◆ **Problem to solve**: For the data below, give again exactly the lines from the one containing "3 0.4528099 2.460808e-03" through the one containing "Total number of successful revolution", both ends included, and no others.

[Collected data]
====
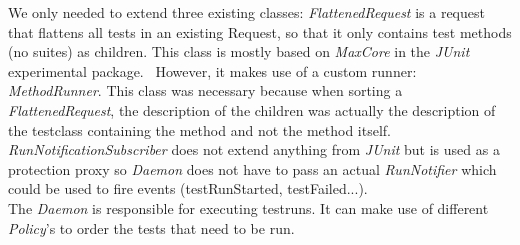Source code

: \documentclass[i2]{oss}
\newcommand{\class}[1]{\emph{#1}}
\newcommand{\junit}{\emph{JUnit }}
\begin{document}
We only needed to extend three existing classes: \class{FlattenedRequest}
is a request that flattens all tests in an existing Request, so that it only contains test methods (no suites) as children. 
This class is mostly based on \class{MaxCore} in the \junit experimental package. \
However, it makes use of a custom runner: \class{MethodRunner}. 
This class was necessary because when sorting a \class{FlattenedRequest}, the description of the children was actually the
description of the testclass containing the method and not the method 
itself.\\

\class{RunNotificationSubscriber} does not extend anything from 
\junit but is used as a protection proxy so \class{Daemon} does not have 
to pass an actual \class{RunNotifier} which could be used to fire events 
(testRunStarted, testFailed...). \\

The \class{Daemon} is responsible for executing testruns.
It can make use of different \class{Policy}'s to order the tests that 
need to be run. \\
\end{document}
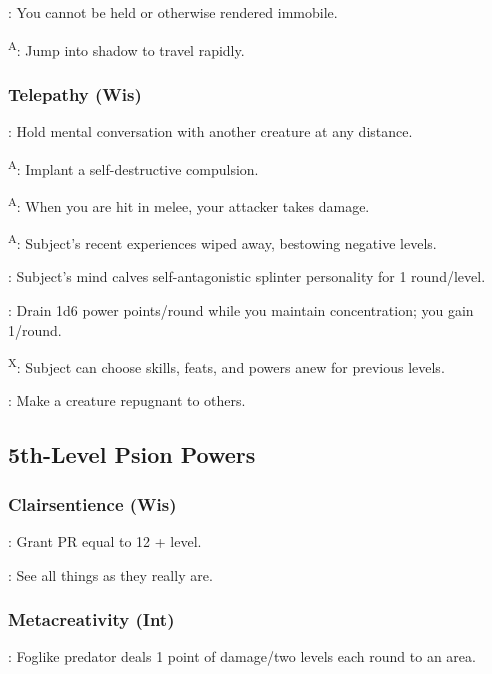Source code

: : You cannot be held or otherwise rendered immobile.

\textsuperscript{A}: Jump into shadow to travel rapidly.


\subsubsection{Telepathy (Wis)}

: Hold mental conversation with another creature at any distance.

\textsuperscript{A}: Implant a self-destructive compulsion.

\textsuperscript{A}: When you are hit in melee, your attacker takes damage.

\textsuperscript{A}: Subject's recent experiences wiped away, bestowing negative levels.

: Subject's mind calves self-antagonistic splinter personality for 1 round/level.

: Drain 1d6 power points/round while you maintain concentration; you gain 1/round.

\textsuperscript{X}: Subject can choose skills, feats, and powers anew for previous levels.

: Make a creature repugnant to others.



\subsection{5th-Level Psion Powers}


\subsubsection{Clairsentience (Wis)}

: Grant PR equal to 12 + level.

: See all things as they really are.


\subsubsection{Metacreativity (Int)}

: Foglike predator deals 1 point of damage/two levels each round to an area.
====
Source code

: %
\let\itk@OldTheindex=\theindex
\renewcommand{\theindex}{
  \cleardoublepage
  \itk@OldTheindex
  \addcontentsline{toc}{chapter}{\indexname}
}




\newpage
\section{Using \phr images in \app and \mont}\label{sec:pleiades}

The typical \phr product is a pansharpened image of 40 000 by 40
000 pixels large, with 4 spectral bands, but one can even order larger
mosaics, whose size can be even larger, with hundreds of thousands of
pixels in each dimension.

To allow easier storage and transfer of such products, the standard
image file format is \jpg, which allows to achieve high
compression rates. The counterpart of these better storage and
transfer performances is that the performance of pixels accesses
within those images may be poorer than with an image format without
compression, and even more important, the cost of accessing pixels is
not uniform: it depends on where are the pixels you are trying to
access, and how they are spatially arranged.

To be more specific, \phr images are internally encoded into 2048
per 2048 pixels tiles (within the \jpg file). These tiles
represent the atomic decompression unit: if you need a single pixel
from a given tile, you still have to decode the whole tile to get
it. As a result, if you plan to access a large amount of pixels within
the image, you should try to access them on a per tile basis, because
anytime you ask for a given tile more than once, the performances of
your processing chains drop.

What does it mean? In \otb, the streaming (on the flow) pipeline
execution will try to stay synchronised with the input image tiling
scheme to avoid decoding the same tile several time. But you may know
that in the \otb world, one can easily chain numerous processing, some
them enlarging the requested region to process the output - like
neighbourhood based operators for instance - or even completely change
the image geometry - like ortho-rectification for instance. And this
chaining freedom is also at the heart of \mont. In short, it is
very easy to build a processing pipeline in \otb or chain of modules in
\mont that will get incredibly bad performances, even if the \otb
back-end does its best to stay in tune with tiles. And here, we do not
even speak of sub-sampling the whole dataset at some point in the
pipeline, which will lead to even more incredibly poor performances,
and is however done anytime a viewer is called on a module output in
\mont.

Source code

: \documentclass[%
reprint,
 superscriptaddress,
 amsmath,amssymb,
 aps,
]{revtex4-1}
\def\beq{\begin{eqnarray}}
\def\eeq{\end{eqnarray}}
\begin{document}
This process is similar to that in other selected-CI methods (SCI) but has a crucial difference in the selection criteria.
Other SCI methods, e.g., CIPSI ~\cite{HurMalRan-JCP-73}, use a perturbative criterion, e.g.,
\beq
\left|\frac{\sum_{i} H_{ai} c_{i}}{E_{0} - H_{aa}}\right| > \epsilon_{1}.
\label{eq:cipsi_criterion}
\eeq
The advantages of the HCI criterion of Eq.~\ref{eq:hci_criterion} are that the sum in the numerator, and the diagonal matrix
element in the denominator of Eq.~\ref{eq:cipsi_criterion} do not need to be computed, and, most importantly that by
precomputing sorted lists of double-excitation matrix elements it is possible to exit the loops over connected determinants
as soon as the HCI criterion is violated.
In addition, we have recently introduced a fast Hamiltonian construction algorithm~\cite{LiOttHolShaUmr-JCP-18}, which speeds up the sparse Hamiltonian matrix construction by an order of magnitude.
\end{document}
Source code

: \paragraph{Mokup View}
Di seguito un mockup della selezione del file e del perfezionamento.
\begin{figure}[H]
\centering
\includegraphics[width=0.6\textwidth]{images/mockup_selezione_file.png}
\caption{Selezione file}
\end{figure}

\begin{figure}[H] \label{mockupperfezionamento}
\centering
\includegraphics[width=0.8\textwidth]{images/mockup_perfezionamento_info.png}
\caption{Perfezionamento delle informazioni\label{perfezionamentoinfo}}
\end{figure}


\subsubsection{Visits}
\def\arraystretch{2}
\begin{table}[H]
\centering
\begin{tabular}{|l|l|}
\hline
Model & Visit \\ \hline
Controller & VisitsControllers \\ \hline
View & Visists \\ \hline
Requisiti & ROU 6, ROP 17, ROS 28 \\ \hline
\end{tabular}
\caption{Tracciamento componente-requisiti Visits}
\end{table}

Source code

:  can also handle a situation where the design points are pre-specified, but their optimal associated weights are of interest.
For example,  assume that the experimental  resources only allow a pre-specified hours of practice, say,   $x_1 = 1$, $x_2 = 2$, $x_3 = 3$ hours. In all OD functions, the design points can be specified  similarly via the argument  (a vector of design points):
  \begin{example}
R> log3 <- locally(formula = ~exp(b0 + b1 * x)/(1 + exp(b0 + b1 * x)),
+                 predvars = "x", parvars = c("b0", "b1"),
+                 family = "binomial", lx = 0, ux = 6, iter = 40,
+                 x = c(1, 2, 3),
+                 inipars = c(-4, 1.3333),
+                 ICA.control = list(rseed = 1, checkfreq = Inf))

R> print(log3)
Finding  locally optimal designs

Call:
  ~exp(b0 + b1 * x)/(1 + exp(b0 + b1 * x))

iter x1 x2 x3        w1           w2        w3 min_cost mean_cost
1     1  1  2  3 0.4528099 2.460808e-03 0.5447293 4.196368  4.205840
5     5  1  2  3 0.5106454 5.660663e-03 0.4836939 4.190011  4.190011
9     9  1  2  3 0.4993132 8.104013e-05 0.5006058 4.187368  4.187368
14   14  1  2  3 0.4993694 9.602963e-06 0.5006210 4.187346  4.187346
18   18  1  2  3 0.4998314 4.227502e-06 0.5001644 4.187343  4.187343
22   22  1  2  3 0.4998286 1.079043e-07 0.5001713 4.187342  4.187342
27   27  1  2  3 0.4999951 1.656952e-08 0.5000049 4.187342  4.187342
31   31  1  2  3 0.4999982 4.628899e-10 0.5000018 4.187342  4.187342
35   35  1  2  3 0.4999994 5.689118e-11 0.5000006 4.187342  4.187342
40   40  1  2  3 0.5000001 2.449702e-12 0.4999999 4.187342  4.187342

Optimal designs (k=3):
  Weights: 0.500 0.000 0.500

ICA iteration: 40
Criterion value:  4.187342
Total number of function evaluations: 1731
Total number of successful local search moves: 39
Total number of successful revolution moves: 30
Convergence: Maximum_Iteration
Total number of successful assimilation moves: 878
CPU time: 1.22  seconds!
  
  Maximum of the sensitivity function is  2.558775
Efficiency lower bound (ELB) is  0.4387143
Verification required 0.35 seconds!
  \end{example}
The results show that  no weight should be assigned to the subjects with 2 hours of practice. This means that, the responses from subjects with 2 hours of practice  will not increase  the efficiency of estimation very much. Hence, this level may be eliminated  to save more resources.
====
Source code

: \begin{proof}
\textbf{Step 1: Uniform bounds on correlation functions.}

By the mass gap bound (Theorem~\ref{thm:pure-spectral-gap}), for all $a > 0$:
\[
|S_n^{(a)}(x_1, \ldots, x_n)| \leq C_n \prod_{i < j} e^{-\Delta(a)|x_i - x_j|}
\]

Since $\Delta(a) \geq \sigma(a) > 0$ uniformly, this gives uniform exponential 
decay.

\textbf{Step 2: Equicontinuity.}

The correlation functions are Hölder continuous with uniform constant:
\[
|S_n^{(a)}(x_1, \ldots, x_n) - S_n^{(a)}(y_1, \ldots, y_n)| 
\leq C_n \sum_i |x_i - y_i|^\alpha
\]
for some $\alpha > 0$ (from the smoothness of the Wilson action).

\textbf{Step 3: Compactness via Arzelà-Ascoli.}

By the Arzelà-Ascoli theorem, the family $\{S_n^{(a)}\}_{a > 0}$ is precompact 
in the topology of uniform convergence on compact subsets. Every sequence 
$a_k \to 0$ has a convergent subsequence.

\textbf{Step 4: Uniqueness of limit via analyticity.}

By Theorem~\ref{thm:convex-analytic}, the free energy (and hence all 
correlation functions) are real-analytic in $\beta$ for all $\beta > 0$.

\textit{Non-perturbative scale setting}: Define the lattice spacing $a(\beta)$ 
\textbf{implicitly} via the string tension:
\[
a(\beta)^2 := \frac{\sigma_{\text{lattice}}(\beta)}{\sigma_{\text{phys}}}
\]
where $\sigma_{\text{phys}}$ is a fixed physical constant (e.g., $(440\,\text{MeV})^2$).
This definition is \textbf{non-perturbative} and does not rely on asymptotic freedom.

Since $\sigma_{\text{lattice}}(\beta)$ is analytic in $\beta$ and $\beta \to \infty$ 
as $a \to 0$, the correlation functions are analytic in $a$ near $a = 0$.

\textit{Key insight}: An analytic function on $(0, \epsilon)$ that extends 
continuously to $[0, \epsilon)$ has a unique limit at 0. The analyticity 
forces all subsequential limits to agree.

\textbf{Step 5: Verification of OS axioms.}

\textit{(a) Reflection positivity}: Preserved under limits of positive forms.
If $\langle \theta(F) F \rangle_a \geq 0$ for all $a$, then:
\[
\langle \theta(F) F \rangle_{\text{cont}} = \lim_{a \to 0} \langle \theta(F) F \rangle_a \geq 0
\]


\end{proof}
====
◆ **Answer area**:
1     1  1  2  3 0.4528099 2.460808e-03 0.5447293 4.196368  4.205840
5     5  1  2  3 0.5106454 5.660663e-03 0.4836939 4.190011  4.190011
9     9  1  2  3 0.4993132 8.104013e-05 0.5006058 4.187368  4.187368
14   14  1  2  3 0.4993694 9.602963e-06 0.5006210 4.187346  4.187346
18   18  1  2  3 0.4998314 4.227502e-06 0.5001644 4.187343  4.187343
22   22  1  2  3 0.4998286 1.079043e-07 0.5001713 4.187342  4.187342
27   27  1  2  3 0.4999951 1.656952e-08 0.5000049 4.187342  4.187342
31   31  1  2  3 0.4999982 4.628899e-10 0.5000018 4.187342  4.187342
35   35  1  2  3 0.4999994 5.689118e-11 0.5000006 4.187342  4.187342
40   40  1  2  3 0.5000001 2.449702e-12 0.4999999 4.187342  4.187342

Optimal designs (k=3):
  Weights: 0.500 0.000 0.500

ICA iteration: 40
Criterion value:  4.187342
Total number of function evaluations: 1731
Total number of successful local search moves: 39
Total number of successful revolution moves: 30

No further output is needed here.